PS. we have a nice pigeon store here, if you PM me your address, I will send along some red grit for you and CoCo Pebbles.

Bill B.


----------



## EgypSwiftLady (Jan 14, 2008)

I have a similar cage for my Gabbi, I personally feel the cage is too small for an adult bird but he gets plenty of time out of his cage. 
I use newspaper forthe bottom, its free and easy to clean, I worry about shavings or corn cob because Gabbi likes to peck around at the seeds on the cage floor and I worry about him eating the substrate. 
I have a piece of flat lathing board cut to fit the cage from side to side, a covered water dish and a crock for feed. 
The plastic bottom on these cages a very easy to wash and keep clean.


----------



## Maggie-NC (Jun 22, 2005)

Okey-doke ladies. Based on your description of the mat, sounds good to me.


----------



## lwerden (May 31, 2008)

Hi Maggie,

A picture is worth 1000 words. Here is a picture of my cage with the shelving stuff in the bottom. Jack has never had his foot caught in the holes and it is not slippery at all. He actually has more traction on this stuff then he had on newspaper. To clean you just wash it with dishwashing liquid in the sink and wring it out like a sponge.

Regards,
Louise


----------



## Lovebirds (Sep 6, 2002)

lwerden said:


> Hi Maggie,
> 
> A picture is worth 1000 words. Here is a picture of my cage with the shelving stuff in the bottom. Jack has never had his foot caught in the holes and it is not slippery at all. He actually has more traction on this stuff then he had on newspaper. To clean you just wash it with dishwashing liquid in the sink and wring it out like a sponge.
> 
> ...


That's the stuff I was talking about. I searched and searched and could never find it or a picture of it. What the heck is it called? LOL


----------



## Maggie-NC (Jun 22, 2005)

Louise, thank you. That is a really nice looking cage and set up and, of course, the best part is the beautiful Jack! 

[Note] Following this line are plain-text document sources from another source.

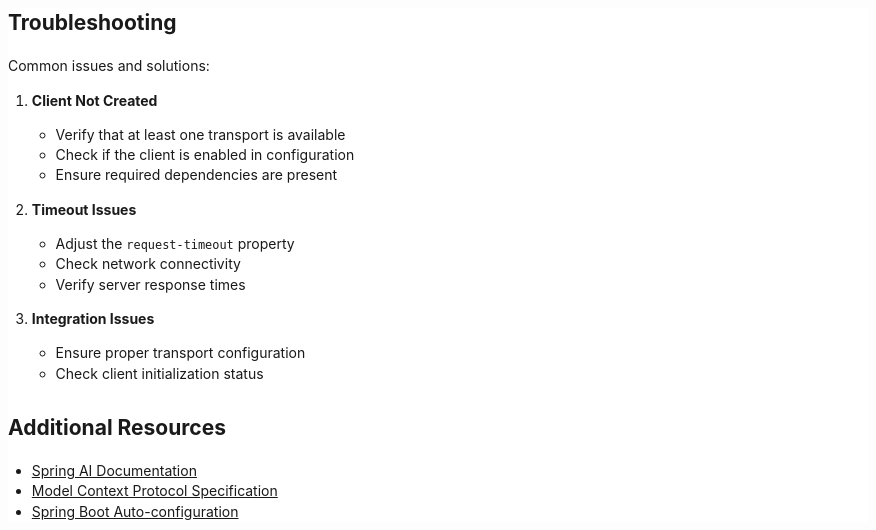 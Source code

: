 ## Troubleshooting

Common issues and solutions:

1. **Client Not Created**
   - Verify that at least one transport is available
   - Check if the client is enabled in configuration
   - Ensure required dependencies are present

2. **Timeout Issues**
   - Adjust the `request-timeout` property
   - Check network connectivity
   - Verify server response times

3. **Integration Issues**
   - Ensure proper transport configuration
   - Check client initialization status

## Additional Resources

- [Spring AI Documentation](https://docs.spring.io/spring-ai/reference/)
- [Model Context Protocol Specification](https://modelcontextprotocol.github.io/specification/)
- [Spring Boot Auto-configuration](https://docs.spring.io/spring-boot/docs/current/reference/html/features.html#features.developing-auto-configuration)
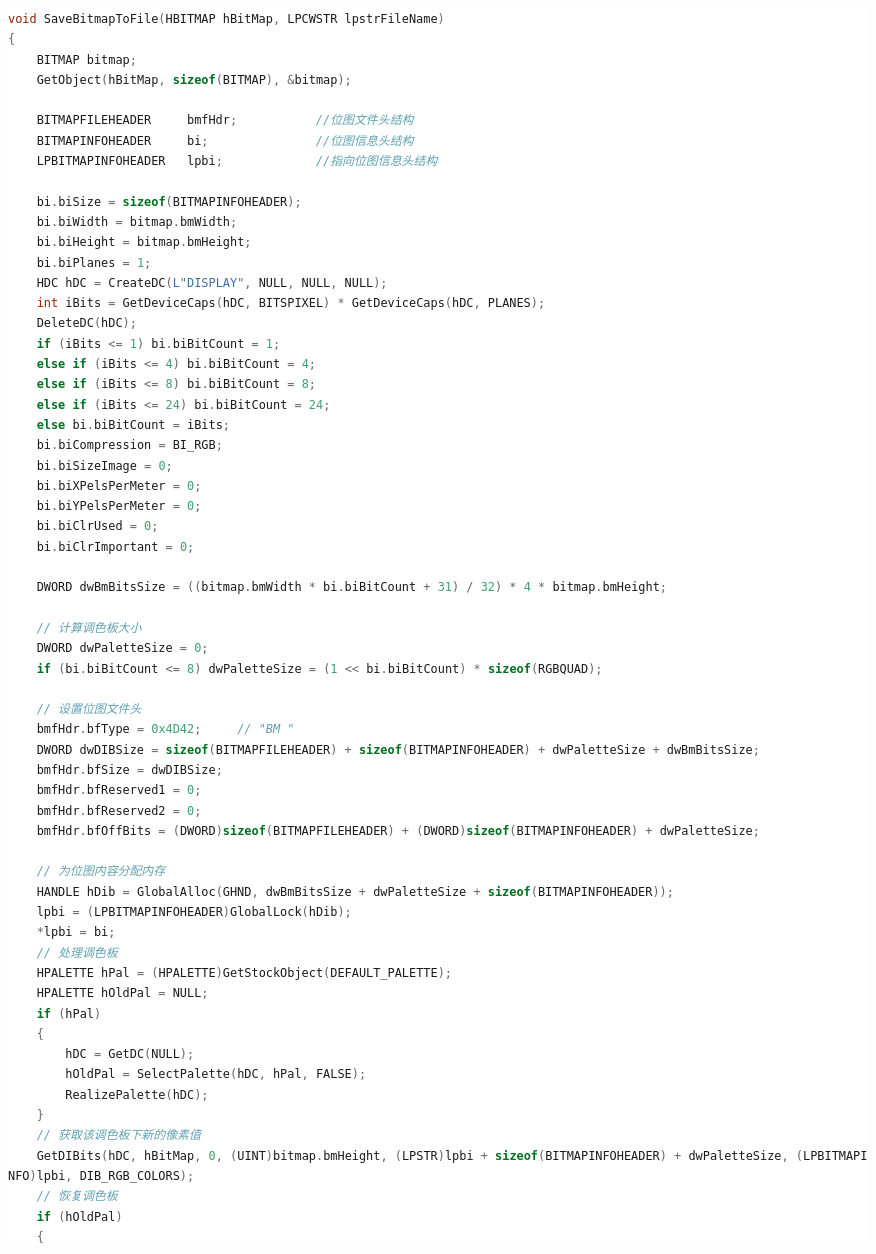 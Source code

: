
 ```C++
void SaveBitmapToFile(HBITMAP hBitMap, LPCWSTR lpstrFileName)
{
    BITMAP bitmap;
    GetObject(hBitMap, sizeof(BITMAP), &bitmap);

    BITMAPFILEHEADER     bmfHdr;           //位图文件头结构
    BITMAPINFOHEADER     bi;               //位图信息头结构
    LPBITMAPINFOHEADER   lpbi;             //指向位图信息头结构

    bi.biSize = sizeof(BITMAPINFOHEADER);
    bi.biWidth = bitmap.bmWidth;
    bi.biHeight = bitmap.bmHeight;
    bi.biPlanes = 1;
    HDC hDC = CreateDC(L"DISPLAY", NULL, NULL, NULL);
    int iBits = GetDeviceCaps(hDC, BITSPIXEL) * GetDeviceCaps(hDC, PLANES);
    DeleteDC(hDC);
    if (iBits <= 1) bi.biBitCount = 1;
    else if (iBits <= 4) bi.biBitCount = 4;
    else if (iBits <= 8) bi.biBitCount = 8;
    else if (iBits <= 24) bi.biBitCount = 24;
    else bi.biBitCount = iBits;
    bi.biCompression = BI_RGB;
    bi.biSizeImage = 0;
    bi.biXPelsPerMeter = 0;
    bi.biYPelsPerMeter = 0;
    bi.biClrUsed = 0;
    bi.biClrImportant = 0;

    DWORD dwBmBitsSize = ((bitmap.bmWidth * bi.biBitCount + 31) / 32) * 4 * bitmap.bmHeight;

    // 计算调色板大小
    DWORD dwPaletteSize = 0;
    if (bi.biBitCount <= 8) dwPaletteSize = (1 << bi.biBitCount) * sizeof(RGBQUAD);

    // 设置位图文件头
    bmfHdr.bfType = 0x4D42;     // "BM "
    DWORD dwDIBSize = sizeof(BITMAPFILEHEADER) + sizeof(BITMAPINFOHEADER) + dwPaletteSize + dwBmBitsSize;
    bmfHdr.bfSize = dwDIBSize;
    bmfHdr.bfReserved1 = 0;
    bmfHdr.bfReserved2 = 0;
    bmfHdr.bfOffBits = (DWORD)sizeof(BITMAPFILEHEADER) + (DWORD)sizeof(BITMAPINFOHEADER) + dwPaletteSize;

    // 为位图内容分配内存
    HANDLE hDib = GlobalAlloc(GHND, dwBmBitsSize + dwPaletteSize + sizeof(BITMAPINFOHEADER));
    lpbi = (LPBITMAPINFOHEADER)GlobalLock(hDib);
    *lpbi = bi;
    // 处理调色板      
    HPALETTE hPal = (HPALETTE)GetStockObject(DEFAULT_PALETTE);
    HPALETTE hOldPal = NULL;
    if (hPal)
    {
        hDC = GetDC(NULL);
        hOldPal = SelectPalette(hDC, hPal, FALSE);
        RealizePalette(hDC);
    }
    // 获取该调色板下新的像素值
    GetDIBits(hDC, hBitMap, 0, (UINT)bitmap.bmHeight, (LPSTR)lpbi + sizeof(BITMAPINFOHEADER) + dwPaletteSize, (LPBITMAPINFO)lpbi, DIB_RGB_COLORS);
    // 恢复调色板      
    if (hOldPal)
    {
``` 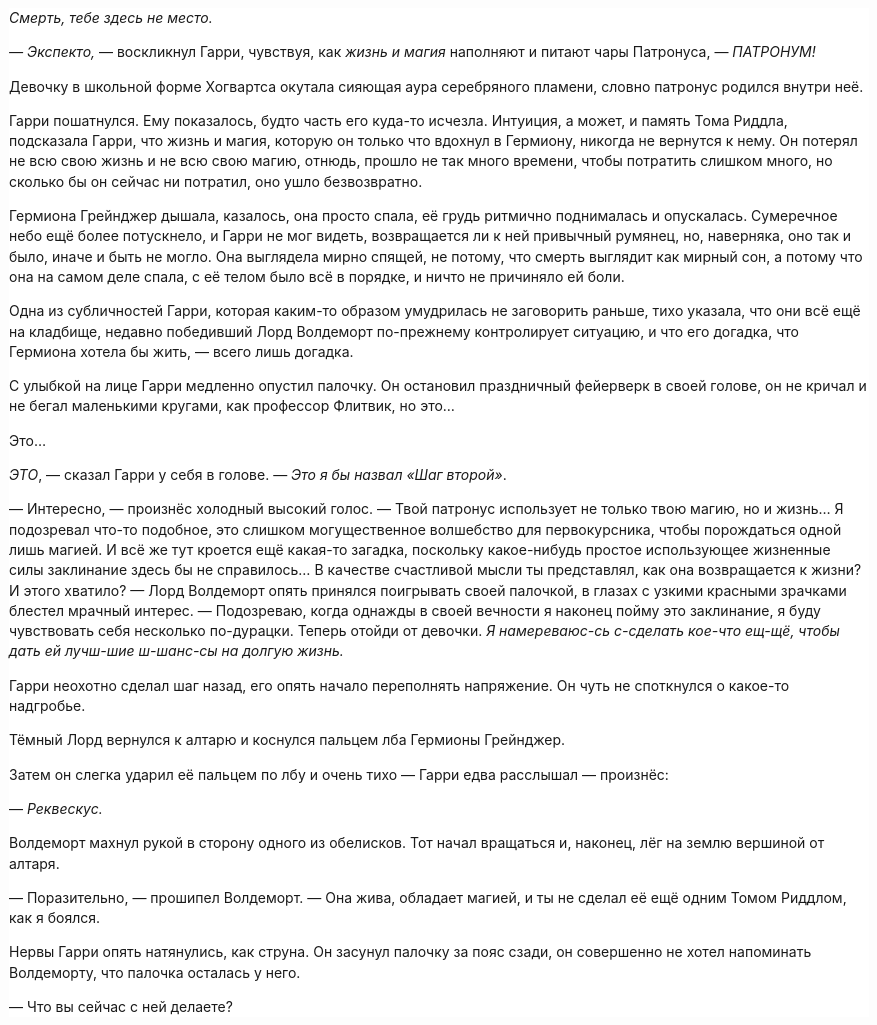 *Смерть, тебе здесь не место.*

*— Экспекто,* — воскликнул Гарри, чувствуя, как *жизнь и магия* наполняют и питают чары Патронуса, — *ПАТРОНУМ!*

Девочку в школьной форме Хогвартса окутала сияющая аура серебряного пламени, словно патронус родился внутри неё.

Гарри пошатнулся. Ему показалось, будто часть его куда-то исчезла. Интуиция, а может, и память Тома Риддла, подсказала Гарри, что жизнь и магия, которую он только что вдохнул в Гермиону, никогда не вернутся к нему. Он потерял не всю свою жизнь и не всю свою магию, отнюдь, прошло не так много времени, чтобы потратить слишком много, но сколько бы он сейчас ни потратил, оно ушло безвозвратно.

Гермиона Грейнджер дышала, казалось, она просто спала, её грудь ритмично поднималась и опускалась. Сумеречное небо ещё более потускнело, и Гарри не мог видеть, возвращается ли к ней привычный румянец, но, наверняка, оно так и было, иначе и быть не могло. Она выглядела мирно спящей, не потому, что смерть выглядит как мирный сон, а потому что она на самом деле спала, с её телом было всё в порядке, и ничто не причиняло ей боли.

Одна из субличностей Гарри, которая каким-то образом умудрилась не заговорить раньше, тихо указала, что они всё ещё на кладбище, недавно победивший Лорд Волдеморт по-прежнему контролирует ситуацию, и что его догадка, что Гермиона хотела бы жить, — всего лишь догадка.

С улыбкой на лице Гарри медленно опустил палочку. Он остановил праздничный фейерверк в своей голове, он не кричал и не бегал маленькими кругами, как профессор Флитвик, но это… 

Это… 

*ЭТО*, — сказал Гарри у себя в голове. — *Это я бы назвал «Шаг второй»*.

— Интересно, — произнёс холодный высокий голос. — Твой патронус использует не только твою магию, но и жизнь… Я подозревал что-то подобное, это слишком могущественное волшебство для первокурсника, чтобы порождаться одной лишь магией. И всё же тут кроется ещё какая-то загадка, поскольку какое-нибудь простое использующее жизненные силы заклинание здесь бы не справилось… В качестве счастливой мысли ты представлял, как она возвращается к жизни? И этого хватило? — Лорд Волдеморт опять принялся поигрывать своей палочкой, в глазах с узкими красными зрачками блестел мрачный интерес. — Подозреваю, когда однажды в своей вечности я наконец пойму это заклинание, я буду чувствовать себя несколько по-дурацки. Теперь отойди от девочки. *Я намереваюс-сь с-сделать кое-что ещ-щё, чтобы дать ей лучш-шие ш-шанс-сы на долгую жизнь.*

Гарри неохотно сделал шаг назад, его опять начало переполнять напряжение. Он чуть не споткнулся о какое-то надгробье. 

Тёмный Лорд вернулся к алтарю и коснулся пальцем лба Гермионы Грейнджер.

Затем он слегка ударил её пальцем по лбу и очень тихо — Гарри едва расслышал — произнёс:

— *Реквескус.*

Волдеморт махнул рукой в сторону одного из обелисков. Тот начал вращаться и, наконец, лёг на землю вершиной от алтаря.

— Поразительно, — прошипел Волдеморт. — Она жива, обладает магией, и ты не сделал её ещё одним Томом Риддлом, как я боялся.

Нервы Гарри опять натянулись, как струна. Он засунул палочку за пояс сзади, он совершенно не хотел напоминать Волдеморту, что палочка осталась у него.

— Что вы сейчас с ней делаете?
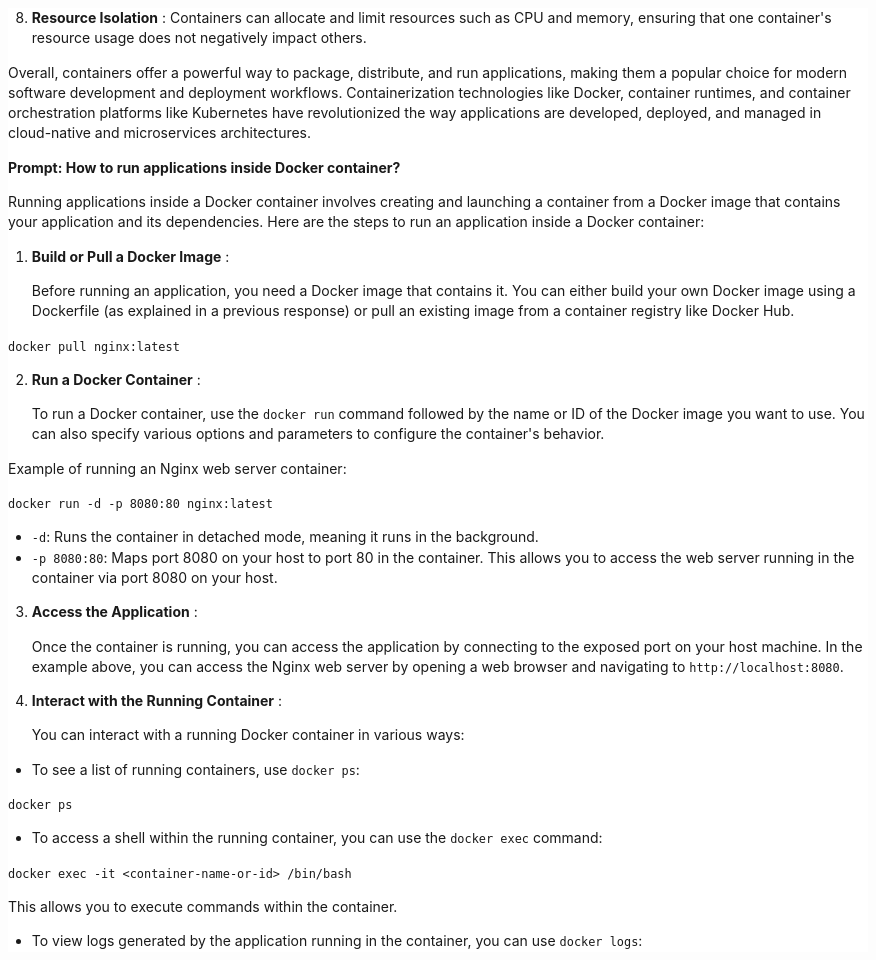 8. **Resource Isolation** : Containers can allocate and limit resources such as CPU and memory, ensuring that one container's resource usage does not negatively impact others.

Overall, containers offer a powerful way to package, distribute, and run applications, making them a popular choice for modern software development and deployment workflows. Containerization technologies like Docker, container runtimes, and container orchestration platforms like Kubernetes have revolutionized the way applications are developed, deployed, and managed in cloud-native and microservices architectures.

**Prompt: How to run applications inside Docker container?**

Running applications inside a Docker container involves creating and launching a container from a Docker image that contains your application and its dependencies. Here are the steps to run an application inside a Docker container: 

1. **Build or Pull a Docker Image** :

   Before running an application, you need a Docker image that contains it. You can either build your own Docker image using a Dockerfile (as explained in a previous response) or pull an existing image from a container registry like Docker Hub.

```shell
docker pull nginx:latest
```
2. **Run a Docker Container** : 

   To run a Docker container, use the `docker run` command followed by the name or ID of the Docker image you want to use. You can also specify various options and parameters to configure the container's behavior.

Example of running an Nginx web server container:

```shell
docker run -d -p 8080:80 nginx:latest
```


- `-d`: Runs the container in detached mode, meaning it runs in the background. 
- `-p 8080:80`: Maps port 8080 on your host to port 80 in the container. This allows you to access the web server running in the container via port 8080 on your host. 
3. **Access the Application** : 

   Once the container is running, you can access the application by connecting to the exposed port on your host machine. In the example above, you can access the Nginx web server by opening a web browser and navigating to `http://localhost:8080`. 
4. **Interact with the Running Container** : 

   You can interact with a running Docker container in various ways: 
- To see a list of running containers, use `docker ps`:

```shell
docker ps
```
- To access a shell within the running container, you can use the `docker exec` command:

```shell
docker exec -it <container-name-or-id> /bin/bash
```

This allows you to execute commands within the container. 
- To view logs generated by the application running in the container, you can use `docker logs`:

I actually think I have some of that stuff tucked away somewhere. LOL


----------



## lwerden (May 31, 2008)

I have no idea what it is called. I bought it in Wallmart in the housewares dept., where they have the shelf lining stuff. It's about $5.00 a roll. I was able to get 3 mats cut to the size of my cage out of the 1 roll.


----------



## Dezirrae (Oct 6, 2007)

Love the idea for the lining! I may have to try some as well (although I'll probably need three rolls for the two cages I have).

The crocks I bought for the doves and pigeons are these:








I got the small size for the doves and the medium size for the pigeons. 

Nice thing about them is they're heavy enough to stand on the bottom of the cage without getting knocked over AND they can be attached to the side of the cage. You can order them online too - http://www.amazon.com/dp/B0002DJ696?smid=A2Y99ZIT1B8S1H&tag=msnshop-pet-mp-20&linkCode=asn

I use rags and hand towels for them to lay on - when they get too soiled I just run them through the wash. Hope especially seems to like the softer fabrics (oy - how's that for a male trait ).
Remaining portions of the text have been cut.